Work request - In the data below, count every line that holds the string "desempenho" and reply with the number alone.

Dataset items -
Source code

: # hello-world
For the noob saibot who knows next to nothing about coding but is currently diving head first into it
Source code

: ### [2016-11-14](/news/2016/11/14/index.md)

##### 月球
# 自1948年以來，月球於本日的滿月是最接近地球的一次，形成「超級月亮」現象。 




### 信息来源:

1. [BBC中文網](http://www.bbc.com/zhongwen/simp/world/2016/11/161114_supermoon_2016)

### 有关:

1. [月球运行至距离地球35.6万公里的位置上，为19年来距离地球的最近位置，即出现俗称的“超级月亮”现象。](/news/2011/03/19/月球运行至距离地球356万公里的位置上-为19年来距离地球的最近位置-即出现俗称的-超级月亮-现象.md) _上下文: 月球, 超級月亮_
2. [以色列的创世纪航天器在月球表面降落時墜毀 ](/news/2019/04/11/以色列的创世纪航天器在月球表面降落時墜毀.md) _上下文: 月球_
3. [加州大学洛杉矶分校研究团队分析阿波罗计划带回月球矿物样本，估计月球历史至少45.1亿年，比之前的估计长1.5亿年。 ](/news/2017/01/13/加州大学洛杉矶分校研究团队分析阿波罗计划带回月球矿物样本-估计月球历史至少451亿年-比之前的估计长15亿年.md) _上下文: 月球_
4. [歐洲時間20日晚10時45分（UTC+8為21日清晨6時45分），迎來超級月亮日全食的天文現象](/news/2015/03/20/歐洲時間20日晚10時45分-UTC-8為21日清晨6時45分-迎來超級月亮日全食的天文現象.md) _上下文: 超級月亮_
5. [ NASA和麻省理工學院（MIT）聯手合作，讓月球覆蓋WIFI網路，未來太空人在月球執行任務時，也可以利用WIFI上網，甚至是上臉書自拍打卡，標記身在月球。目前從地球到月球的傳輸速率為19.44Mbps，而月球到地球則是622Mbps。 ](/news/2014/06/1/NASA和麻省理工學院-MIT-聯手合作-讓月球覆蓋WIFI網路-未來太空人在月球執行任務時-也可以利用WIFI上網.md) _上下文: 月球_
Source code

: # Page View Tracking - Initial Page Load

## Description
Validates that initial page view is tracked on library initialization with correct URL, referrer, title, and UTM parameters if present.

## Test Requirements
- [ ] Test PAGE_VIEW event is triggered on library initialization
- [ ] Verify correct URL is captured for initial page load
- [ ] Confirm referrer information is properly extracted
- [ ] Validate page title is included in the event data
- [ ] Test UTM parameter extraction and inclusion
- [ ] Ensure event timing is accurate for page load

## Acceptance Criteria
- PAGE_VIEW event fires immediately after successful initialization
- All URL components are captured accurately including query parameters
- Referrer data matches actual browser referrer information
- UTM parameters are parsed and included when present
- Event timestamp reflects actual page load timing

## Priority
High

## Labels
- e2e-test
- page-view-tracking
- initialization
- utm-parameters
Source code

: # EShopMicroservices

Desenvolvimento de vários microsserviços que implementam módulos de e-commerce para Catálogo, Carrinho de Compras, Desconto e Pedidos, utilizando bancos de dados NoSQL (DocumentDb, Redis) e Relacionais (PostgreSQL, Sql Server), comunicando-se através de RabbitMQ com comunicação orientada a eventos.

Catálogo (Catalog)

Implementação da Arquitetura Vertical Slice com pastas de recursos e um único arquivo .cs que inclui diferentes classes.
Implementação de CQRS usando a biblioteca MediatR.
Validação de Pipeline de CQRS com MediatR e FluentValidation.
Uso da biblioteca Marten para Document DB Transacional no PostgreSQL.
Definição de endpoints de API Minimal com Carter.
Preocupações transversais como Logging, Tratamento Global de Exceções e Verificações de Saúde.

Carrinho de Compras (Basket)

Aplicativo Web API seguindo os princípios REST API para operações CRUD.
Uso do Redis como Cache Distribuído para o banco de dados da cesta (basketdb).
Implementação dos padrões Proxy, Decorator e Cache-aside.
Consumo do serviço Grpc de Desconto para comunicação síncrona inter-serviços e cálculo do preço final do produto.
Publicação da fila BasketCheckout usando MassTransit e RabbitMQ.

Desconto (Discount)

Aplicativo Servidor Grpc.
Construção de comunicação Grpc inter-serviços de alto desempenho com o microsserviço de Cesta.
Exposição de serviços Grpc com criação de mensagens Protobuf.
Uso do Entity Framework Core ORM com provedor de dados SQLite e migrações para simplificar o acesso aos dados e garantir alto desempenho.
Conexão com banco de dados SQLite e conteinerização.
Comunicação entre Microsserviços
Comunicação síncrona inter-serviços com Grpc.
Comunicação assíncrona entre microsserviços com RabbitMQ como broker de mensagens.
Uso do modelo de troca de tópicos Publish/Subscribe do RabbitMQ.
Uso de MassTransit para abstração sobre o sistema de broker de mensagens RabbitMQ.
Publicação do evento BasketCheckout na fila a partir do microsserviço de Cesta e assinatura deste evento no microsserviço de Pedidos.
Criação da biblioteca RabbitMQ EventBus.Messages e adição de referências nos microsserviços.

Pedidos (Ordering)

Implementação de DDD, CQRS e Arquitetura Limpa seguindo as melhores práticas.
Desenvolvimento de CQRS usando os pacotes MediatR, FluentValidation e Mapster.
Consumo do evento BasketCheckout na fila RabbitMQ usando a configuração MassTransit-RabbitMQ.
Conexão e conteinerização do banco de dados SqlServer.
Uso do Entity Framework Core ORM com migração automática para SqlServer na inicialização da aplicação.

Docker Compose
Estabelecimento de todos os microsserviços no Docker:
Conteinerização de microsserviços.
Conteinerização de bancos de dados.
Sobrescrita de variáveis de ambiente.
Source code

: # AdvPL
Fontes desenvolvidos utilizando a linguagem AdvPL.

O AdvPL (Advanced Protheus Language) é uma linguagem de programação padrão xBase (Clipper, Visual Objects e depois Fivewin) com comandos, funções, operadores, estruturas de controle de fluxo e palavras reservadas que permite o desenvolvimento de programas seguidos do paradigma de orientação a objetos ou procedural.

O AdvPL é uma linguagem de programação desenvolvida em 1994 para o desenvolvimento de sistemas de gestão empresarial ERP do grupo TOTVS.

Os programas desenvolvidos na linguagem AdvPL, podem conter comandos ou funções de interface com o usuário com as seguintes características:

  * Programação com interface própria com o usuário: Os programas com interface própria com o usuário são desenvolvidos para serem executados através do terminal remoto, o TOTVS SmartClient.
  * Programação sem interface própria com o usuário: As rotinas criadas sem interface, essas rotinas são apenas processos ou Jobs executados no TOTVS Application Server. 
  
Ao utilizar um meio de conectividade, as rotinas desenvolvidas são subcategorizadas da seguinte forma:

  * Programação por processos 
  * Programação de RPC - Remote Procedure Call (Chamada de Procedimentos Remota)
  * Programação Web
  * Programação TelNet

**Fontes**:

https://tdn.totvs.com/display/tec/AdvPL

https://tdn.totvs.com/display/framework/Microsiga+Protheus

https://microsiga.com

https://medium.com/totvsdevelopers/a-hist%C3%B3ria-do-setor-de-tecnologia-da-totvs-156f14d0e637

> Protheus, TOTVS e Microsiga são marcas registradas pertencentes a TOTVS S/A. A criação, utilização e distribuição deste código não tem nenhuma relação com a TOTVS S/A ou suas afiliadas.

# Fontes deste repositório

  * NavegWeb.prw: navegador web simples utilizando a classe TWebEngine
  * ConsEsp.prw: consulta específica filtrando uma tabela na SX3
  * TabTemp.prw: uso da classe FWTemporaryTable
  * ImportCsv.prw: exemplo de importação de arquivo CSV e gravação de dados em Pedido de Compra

Output of the exercise - 2